18. In MapReduce, the scheduling includes map task scheduling and reduce task scheduling. Examples of the schedulers include FIFO scheduler and Fair scheduler.
19. In contrast to Hadoop’s two-stage disk-based MapReduce paradigm, Spark’s in-memory primitives provide performance up to 100 times faster for certain applications.
20. P2P networks can be classified into structured P2P networks and unstructured P2P networks.
21. Chord uses consistent hashing to hash a file’s key or a node’s IP address to an ID. Key k is assigned to the successor(k).

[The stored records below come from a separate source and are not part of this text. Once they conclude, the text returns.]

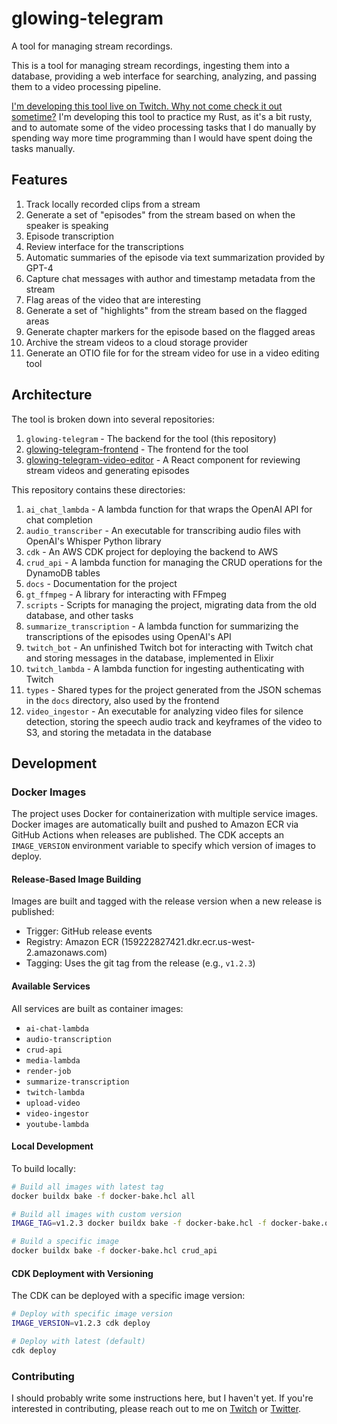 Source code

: # glowing-telegram

A tool for managing stream recordings.

This is a tool for managing stream recordings, ingesting them into a database, providing a web interface for searching, analyzing, and passing them to a video processing pipeline.

[I'm developing this tool live on Twitch. Why not come check it out sometime?](https://twitch.tv/saebyn) I'm developing this tool to practice my Rust, as it's a bit rusty, and to automate some of the video processing tasks that I do manually by spending way more time programming than I would have spent doing the tasks manually.

## Features

1. Track locally recorded clips from a stream
1. Generate a set of "episodes" from the stream based on when the speaker is speaking
1. Episode transcription
1. Review interface for the transcriptions
1. Automatic summaries of the episode via text summarization provided by GPT-4
1. Capture chat messages with author and timestamp metadata from the stream
1. Flag areas of the video that are interesting
1. Generate a set of "highlights" from the stream based on the flagged areas
1. Generate chapter markers for the episode based on the flagged areas
1. Archive the stream videos to a cloud storage provider
1. Generate an OTIO file for for the stream video for use in a video editing tool

## Architecture

The tool is broken down into several repositories:

1. `glowing-telegram` - The backend for the tool (this repository)
1. [glowing-telegram-frontend](https:://github.com/saebyn/glowing-telegram-frontend) - The frontend for the tool
1. [glowing-telegram-video-editor](https://github.com/saebyn/glowing-telegram-video-editor) - A React component for reviewing stream videos and generating episodes

This repository contains these directories:

1. `ai_chat_lambda` - A lambda function for that wraps the OpenAI API for chat completion
1. `audio_transcriber` - An executable for transcribing audio files with OpenAI's Whisper Python library
1. `cdk` - An AWS CDK project for deploying the backend to AWS
1. `crud_api` - A lambda function for managing the CRUD operations for the DynamoDB tables
1. `docs` - Documentation for the project
1. `gt_ffmpeg` - A library for interacting with FFmpeg
1. `scripts` - Scripts for managing the project, migrating data from the old database, and other tasks
1. `summarize_transcription` - A lambda function for summarizing the transcriptions of the episodes using OpenAI's API
1. `twitch_bot` - An unfinished Twitch bot for interacting with Twitch chat and storing messages in the database, implemented in Elixir
1. `twitch_lambda` - A lambda function for ingesting authenticating with Twitch
1. `types` - Shared types for the project generated from the JSON schemas in the `docs` directory, also used by the frontend
1. `video_ingestor` - An executable for analyzing video files for silence detection, storing the speech audio track and keyframes of the video to S3, and storing the metadata in the database

## Development

### Docker Images

The project uses Docker for containerization with multiple service images. Docker images are automatically built and pushed to Amazon ECR via GitHub Actions when releases are published. The CDK accepts an `IMAGE_VERSION` environment variable to specify which version of images to deploy.

#### Release-Based Image Building

Images are built and tagged with the release version when a new release is published:
- Trigger: GitHub release events
- Registry: Amazon ECR (159222827421.dkr.ecr.us-west-2.amazonaws.com)
- Tagging: Uses the git tag from the release (e.g., `v1.2.3`)

#### Available Services

All services are built as container images:
- `ai-chat-lambda`
- `audio-transcription` 
- `crud-api`
- `media-lambda`
- `render-job`
- `summarize-transcription`
- `twitch-lambda`
- `upload-video`
- `video-ingestor`
- `youtube-lambda`

#### Local Development

To build locally:
```bash
# Build all images with latest tag
docker buildx bake -f docker-bake.hcl all

# Build all images with custom version
IMAGE_TAG=v1.2.3 docker buildx bake -f docker-bake.hcl -f docker-bake.override.hcl all

# Build a specific image
docker buildx bake -f docker-bake.hcl crud_api
```

#### CDK Deployment with Versioning

The CDK can be deployed with a specific image version:
```bash
# Deploy with specific image version
IMAGE_VERSION=v1.2.3 cdk deploy

# Deploy with latest (default)
cdk deploy
```

### Contributing

I should probably write some instructions here, but I haven't yet. If you're interested in contributing, please reach out to me on [Twitch](https://twitch.tv/saebyn) or [Twitter](https://twitter.com/saebyn).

22. In Chord, when a node searches key k, it searches its finger table for the node j, whose ID most immediately precedes k, and asks j for the node it knows whose ID is closest to k.
Multiple Choice
23. In IaaS, users manage the following layers: A. Applications, B. Data, C. Runtime, D. Middleware, E. OS
24. In PaaS, users manage the following layers: A. Applications, B. Data
25. ____ is a computing platform that abstracts the infrastructure, OS, and middleware to drive developer productivity. B. PaaS
26. _____ provides a running environment or a development and testing platform to consumers to design their applications or services. B. PaaS
27. _______ provides automatic make-decisions of dispatching jobs to available resources. B. PaaS
28. In PaaS, the runtime environment is automatic control such that consumers can focus on their services. Specifically, PaaS provides: A. Dynamic provisioning, B. Load balancing, C. Fault tolerance, D. System monitoring
29. Which of the following services are PaaS? A. Microsoft Windows Azure, B. Hadoop, C. Google App Engine
30. MapReduce provides: A. Automatic parallelization/distribution, B. I/O scheduling, D. Fault tolerance
Short Answers
31. PaaS provides a development and testing platform for running developed applications on the runtime environment.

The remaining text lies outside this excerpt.